▸ DESCRIPTION OF THE TASK
Copy out each line of the data that includes the string "around".

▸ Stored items
+ + + + +

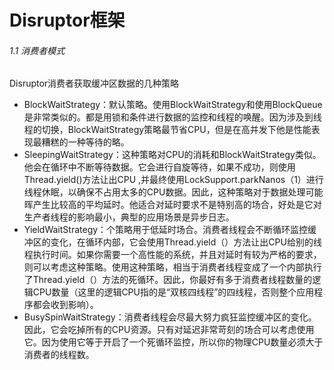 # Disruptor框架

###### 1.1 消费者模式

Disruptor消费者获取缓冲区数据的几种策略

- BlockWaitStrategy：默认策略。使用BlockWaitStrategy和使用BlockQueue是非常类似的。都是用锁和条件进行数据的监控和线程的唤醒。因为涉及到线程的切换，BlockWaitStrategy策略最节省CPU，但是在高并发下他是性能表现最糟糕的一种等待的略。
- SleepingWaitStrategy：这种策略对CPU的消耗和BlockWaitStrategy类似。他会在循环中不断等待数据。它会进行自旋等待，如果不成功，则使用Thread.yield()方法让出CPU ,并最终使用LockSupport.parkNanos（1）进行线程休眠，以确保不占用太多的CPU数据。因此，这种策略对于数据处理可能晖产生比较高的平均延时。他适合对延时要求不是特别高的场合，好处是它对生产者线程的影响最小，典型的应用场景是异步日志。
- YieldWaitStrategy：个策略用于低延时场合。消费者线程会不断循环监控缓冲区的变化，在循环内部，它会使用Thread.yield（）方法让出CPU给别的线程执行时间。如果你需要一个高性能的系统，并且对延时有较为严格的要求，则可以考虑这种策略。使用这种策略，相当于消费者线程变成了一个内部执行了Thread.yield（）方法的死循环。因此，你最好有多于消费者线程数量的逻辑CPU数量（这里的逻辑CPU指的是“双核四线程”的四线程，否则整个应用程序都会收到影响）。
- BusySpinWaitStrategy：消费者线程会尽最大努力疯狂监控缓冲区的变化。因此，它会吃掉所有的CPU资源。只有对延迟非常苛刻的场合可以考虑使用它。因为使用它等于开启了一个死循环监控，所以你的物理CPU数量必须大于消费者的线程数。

+ + + + +

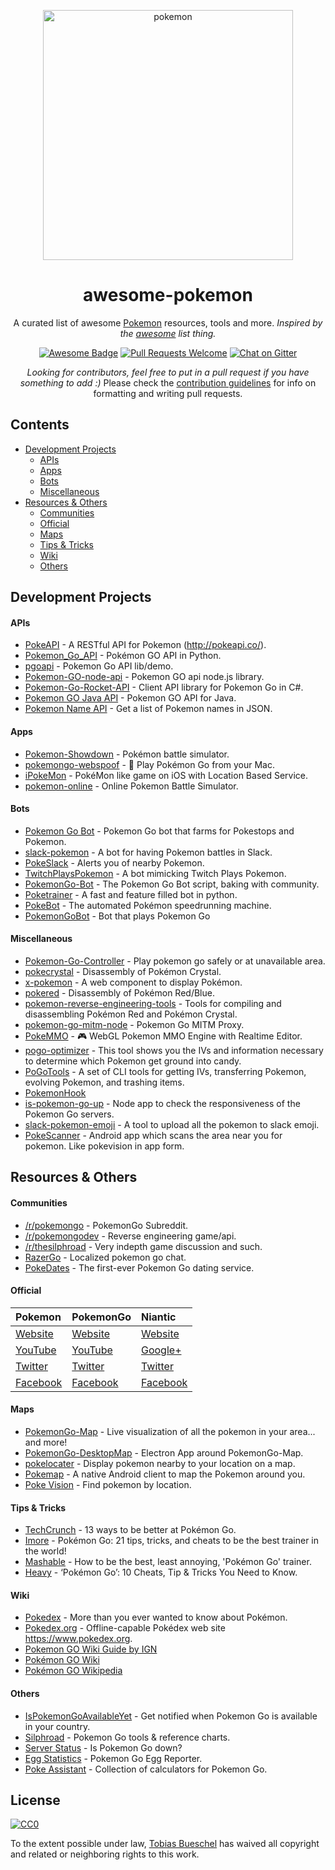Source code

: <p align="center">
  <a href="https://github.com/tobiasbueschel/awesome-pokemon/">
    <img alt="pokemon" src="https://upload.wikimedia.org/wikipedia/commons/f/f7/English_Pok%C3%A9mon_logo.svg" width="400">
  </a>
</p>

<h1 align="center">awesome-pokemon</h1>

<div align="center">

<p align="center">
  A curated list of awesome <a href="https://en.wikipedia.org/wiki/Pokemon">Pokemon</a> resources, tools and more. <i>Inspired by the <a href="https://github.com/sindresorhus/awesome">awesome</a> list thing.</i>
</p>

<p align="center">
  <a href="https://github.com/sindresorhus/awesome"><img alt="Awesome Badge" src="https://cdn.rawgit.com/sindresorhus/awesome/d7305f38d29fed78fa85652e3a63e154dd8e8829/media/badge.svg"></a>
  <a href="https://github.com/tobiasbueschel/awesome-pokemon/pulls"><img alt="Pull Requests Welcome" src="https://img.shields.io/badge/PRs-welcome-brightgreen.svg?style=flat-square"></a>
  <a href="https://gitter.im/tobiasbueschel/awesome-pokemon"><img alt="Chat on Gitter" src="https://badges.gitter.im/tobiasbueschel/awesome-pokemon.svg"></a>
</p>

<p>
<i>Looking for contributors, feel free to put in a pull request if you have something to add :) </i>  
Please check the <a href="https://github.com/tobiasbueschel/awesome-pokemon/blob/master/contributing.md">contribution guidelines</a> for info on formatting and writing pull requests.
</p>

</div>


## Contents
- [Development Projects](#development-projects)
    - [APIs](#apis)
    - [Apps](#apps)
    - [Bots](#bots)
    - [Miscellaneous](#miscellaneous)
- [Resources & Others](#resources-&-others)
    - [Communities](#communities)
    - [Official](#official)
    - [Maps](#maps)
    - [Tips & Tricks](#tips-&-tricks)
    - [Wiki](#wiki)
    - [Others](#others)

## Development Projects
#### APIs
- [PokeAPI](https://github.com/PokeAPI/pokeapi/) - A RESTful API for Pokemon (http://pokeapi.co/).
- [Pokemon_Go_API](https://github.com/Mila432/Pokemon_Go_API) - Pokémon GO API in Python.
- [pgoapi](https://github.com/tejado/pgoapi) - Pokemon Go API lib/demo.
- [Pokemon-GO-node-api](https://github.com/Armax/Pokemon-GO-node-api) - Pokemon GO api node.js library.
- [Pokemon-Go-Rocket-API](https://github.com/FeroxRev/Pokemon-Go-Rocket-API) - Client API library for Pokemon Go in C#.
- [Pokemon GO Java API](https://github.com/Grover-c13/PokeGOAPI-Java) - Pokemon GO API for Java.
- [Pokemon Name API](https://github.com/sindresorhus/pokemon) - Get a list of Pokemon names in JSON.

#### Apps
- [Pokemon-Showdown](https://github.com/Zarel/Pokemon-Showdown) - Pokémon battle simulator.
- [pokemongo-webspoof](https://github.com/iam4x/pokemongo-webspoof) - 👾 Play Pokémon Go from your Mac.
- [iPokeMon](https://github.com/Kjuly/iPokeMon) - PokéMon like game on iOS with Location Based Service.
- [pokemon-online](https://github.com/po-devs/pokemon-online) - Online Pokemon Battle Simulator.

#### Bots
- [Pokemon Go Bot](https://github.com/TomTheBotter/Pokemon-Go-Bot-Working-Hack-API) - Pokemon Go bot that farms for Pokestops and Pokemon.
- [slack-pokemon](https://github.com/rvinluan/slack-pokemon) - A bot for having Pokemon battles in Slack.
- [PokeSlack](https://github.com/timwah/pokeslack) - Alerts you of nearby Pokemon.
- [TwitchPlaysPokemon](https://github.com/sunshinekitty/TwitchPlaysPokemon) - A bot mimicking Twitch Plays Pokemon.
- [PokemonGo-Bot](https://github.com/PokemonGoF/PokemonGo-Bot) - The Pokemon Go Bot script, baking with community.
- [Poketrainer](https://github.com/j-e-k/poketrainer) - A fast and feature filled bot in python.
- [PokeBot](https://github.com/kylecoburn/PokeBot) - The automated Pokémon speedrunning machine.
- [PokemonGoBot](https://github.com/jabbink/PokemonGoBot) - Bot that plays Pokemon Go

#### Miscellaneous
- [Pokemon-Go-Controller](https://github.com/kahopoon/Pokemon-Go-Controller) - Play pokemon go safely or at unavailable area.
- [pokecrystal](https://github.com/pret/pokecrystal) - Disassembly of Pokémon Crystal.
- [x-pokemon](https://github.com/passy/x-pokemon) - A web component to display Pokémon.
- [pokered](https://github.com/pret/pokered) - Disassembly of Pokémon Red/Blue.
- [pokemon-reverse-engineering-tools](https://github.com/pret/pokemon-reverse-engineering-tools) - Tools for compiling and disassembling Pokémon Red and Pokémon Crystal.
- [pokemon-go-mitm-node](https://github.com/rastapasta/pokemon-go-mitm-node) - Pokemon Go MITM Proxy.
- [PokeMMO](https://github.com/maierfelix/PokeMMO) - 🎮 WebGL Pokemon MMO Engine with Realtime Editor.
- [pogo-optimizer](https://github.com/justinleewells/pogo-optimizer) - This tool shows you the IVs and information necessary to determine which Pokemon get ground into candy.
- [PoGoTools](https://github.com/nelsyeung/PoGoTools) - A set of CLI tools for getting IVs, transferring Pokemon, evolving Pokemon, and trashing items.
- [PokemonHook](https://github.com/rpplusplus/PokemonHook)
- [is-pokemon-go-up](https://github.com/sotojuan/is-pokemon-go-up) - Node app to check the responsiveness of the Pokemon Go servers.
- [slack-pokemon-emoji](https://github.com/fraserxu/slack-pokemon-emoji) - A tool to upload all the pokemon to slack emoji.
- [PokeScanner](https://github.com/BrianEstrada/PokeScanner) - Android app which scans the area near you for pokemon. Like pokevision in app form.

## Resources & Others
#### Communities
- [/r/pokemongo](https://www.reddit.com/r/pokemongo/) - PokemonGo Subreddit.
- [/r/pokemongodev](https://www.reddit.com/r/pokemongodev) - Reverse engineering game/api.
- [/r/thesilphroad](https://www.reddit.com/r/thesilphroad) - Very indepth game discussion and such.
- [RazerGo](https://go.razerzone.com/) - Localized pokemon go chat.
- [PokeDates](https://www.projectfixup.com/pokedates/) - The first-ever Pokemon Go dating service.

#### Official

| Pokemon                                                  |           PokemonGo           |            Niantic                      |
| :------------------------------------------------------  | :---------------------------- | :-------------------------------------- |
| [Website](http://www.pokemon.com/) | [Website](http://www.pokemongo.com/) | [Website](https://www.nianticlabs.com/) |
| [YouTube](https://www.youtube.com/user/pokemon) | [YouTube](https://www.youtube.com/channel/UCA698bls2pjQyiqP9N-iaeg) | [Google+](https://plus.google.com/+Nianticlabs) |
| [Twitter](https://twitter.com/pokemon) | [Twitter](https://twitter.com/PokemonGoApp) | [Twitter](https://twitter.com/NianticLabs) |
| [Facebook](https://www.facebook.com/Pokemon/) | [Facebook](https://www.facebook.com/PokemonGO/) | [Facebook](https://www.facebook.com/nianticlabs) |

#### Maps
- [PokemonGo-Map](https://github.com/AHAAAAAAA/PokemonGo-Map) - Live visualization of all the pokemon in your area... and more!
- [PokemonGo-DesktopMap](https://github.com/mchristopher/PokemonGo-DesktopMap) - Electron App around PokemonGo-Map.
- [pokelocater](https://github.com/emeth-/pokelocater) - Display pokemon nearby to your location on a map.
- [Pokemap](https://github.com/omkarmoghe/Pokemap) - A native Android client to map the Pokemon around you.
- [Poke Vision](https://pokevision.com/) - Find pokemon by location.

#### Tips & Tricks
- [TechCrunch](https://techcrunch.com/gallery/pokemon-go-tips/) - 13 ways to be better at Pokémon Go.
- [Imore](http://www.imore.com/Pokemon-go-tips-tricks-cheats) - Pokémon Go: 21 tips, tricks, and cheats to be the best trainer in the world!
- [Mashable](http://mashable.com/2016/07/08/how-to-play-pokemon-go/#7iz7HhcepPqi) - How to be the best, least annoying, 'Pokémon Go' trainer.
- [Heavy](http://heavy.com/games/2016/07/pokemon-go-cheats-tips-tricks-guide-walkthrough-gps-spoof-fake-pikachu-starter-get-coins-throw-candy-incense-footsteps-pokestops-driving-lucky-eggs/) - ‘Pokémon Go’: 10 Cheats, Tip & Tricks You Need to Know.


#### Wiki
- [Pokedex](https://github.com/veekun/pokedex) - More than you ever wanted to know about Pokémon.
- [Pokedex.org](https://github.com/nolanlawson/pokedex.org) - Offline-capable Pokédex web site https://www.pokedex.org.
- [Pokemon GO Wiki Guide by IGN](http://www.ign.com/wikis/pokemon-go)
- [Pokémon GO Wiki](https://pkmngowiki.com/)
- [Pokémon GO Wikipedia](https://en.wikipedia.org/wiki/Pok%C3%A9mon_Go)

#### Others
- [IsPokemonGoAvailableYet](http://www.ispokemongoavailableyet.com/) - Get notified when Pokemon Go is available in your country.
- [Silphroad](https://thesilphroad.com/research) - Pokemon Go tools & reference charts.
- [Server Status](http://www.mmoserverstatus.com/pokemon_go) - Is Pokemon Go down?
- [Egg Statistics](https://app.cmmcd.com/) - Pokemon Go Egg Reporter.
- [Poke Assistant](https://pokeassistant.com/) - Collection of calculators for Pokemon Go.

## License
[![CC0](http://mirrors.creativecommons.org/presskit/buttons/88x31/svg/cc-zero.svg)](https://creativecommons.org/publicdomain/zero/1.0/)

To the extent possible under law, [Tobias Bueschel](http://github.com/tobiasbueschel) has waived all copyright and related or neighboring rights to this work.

+ + + + +

▸ ANSWER SECTION
- [PokemonGo-DesktopMap](https://github.com/mchristopher/PokemonGo-DesktopMap) - Electron App around PokemonGo-Map.
- [Pokemap](https://github.com/omkarmoghe/Pokemap) - A native Android client to map the Pokemon around you.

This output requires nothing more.